NPO法人「子どもネットワークセンター天気村」
 天気村は昭和62年に任意団体として設立され、平成11年にNPO法人の認証を取得した、15年以上の歴史を持つ団体である。
 活動の中心は、「こんぺいとう自然保育園」。「地球が遊び場だ」をキャッチフレーズに、野外活動を基本とする保育を行っている。週5日のうち月・水・金の3日間は野外活動の日。行く場所はさまざまで、そのときの季節を感じることのできる場所を求めて移動する。その日の天気も大事にし、雨だったらカタツムリの見られそうなところへ行ったり、風が強ければその風を感じられる場所を選ぶ。ありのままの自然の中でありのままの自分をさらけ出すことが、子供たちに与えられた唯一の課題だ。「こんぺいとう」という名前には、「こんぺいとうの突起のようにいろんなところから角をにょきにょきと出してほしい」という、子どもたちへのメッセージが託されている。ここから巣立って大学生になり、今度はボランティアとして参加しているという若者も少なくない。

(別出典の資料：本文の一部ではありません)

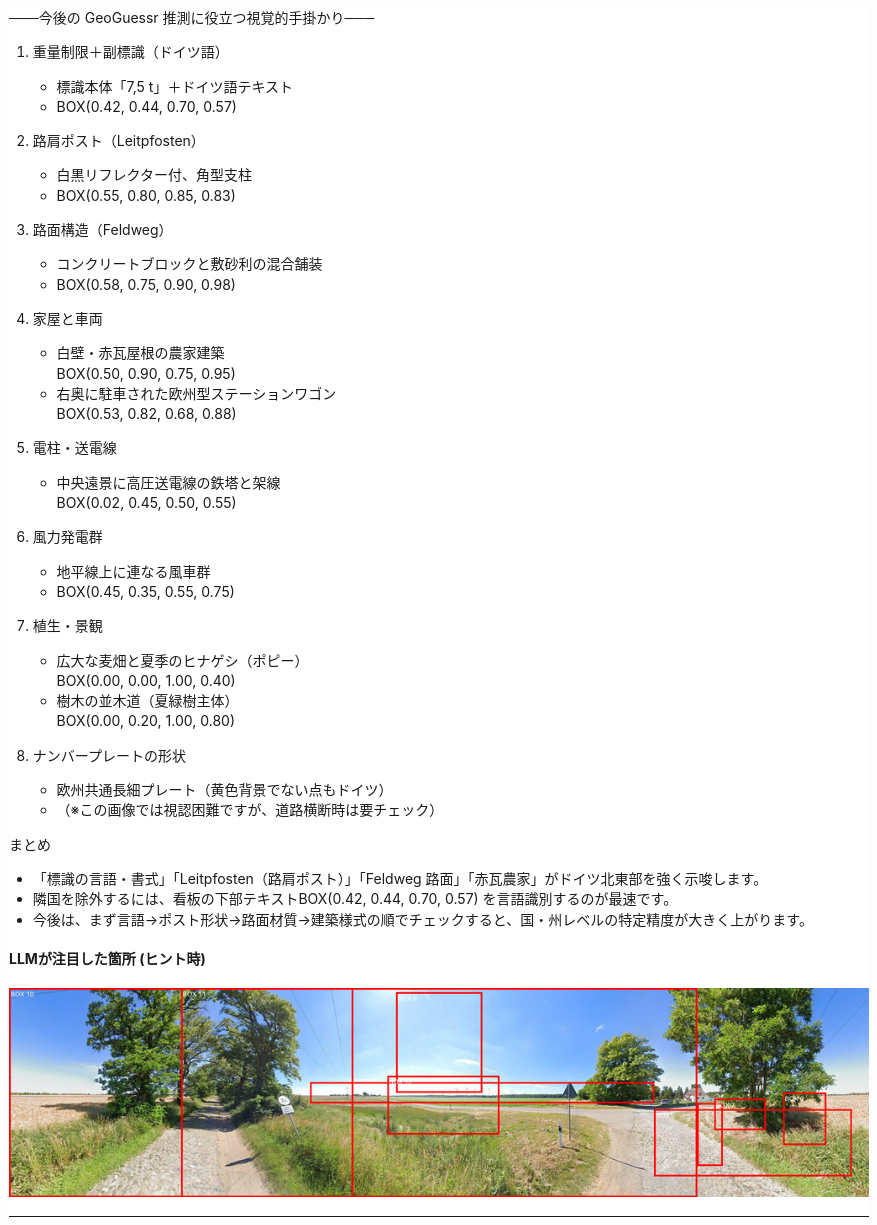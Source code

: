 ───今後の GeoGuessr 推測に役立つ視覚的手掛かり───  
1. 重量制限＋副標識（ドイツ語）  
   - 標識本体「7,5 t」＋ドイツ語テキスト  
   - BOX(0.42, 0.44, 0.70, 0.57)  

2. 路肩ポスト（Leitpfosten）  
   - 白黒リフレクター付、角型支柱  
   - BOX(0.55, 0.80, 0.85, 0.83)  

3. 路面構造（Feldweg）  
   - コンクリートブロックと敷砂利の混合舗装  
   - BOX(0.58, 0.75, 0.90, 0.98)  

4. 家屋と車両  
   - 白壁・赤瓦屋根の農家建築  
     BOX(0.50, 0.90, 0.75, 0.95)  
   - 右奥に駐車された欧州型ステーションワゴン  
     BOX(0.53, 0.82, 0.68, 0.88)  

5. 電柱・送電線  
   - 中央遠景に高圧送電線の鉄塔と架線  
     BOX(0.02, 0.45, 0.50, 0.55)  

6. 風力発電群  
   - 地平線上に連なる風車群  
   - BOX(0.45, 0.35, 0.55, 0.75)  

7. 植生・景観  
   - 広大な麦畑と夏季のヒナゲシ（ポピー）  
     BOX(0.00, 0.00, 1.00, 0.40)  
   - 樹木の並木道（夏緑樹主体）  
     BOX(0.00, 0.20, 1.00, 0.80)  

8. ナンバープレートの形状  
   - 欧州共通長細プレート（黄色背景でない点もドイツ）  
   - （※この画像では視認困難ですが、道路横断時は要チェック）  

まとめ  
- 「標識の言語・書式」「Leitpfosten（路肩ポスト）」「Feldweg 路面」「赤瓦農家」がドイツ北東部を強く示唆します。  
- 隣国を除外するには、看板の下部テキストBOX(0.42, 0.44, 0.70, 0.57) を言語識別するのが最速です。  
- 今後は、まず言語→ポスト形状→路面材質→建築様式の順でチェックすると、国・州レベルの特定精度が大きく上がります。

#### LLMが注目した箇所 (ヒント時)
![ヒントの注釈付き画像](street_view_images_smooth/street_view_kh6gzBU3GoeLQCU06IRvaQ_full_pano_smooth_20250609_030605_annotated_hint.png)

---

 また、「くさつあそび隊」は、異年齢による体験活動集団。毎月、「街」「バリアフリー」「アート」などのテーマを決め、それにちなむ場所へ出かけていく。この活動でおもしろいのは、「エココイン」という仕掛けが入っていることである。メダカ、ホタルなど琵琶湖の水にちなむ小動物が描かれた12種類のエココインを用意。活動に1回参加するごとに1枚コインがもらえ、12種類揃えれば協賛企業提供の環境グッズと交換できる。
 ほかにも、障害児のサマーホリディ、母子交流の場を提供するベビープレイグループ3世代交流もちつき大会、里山プレイレンジャー事業など。そのほとんどが公的支援や助成を受けていない自主事業で、収支を見ると収入の約3分の2を自主事業が占めている。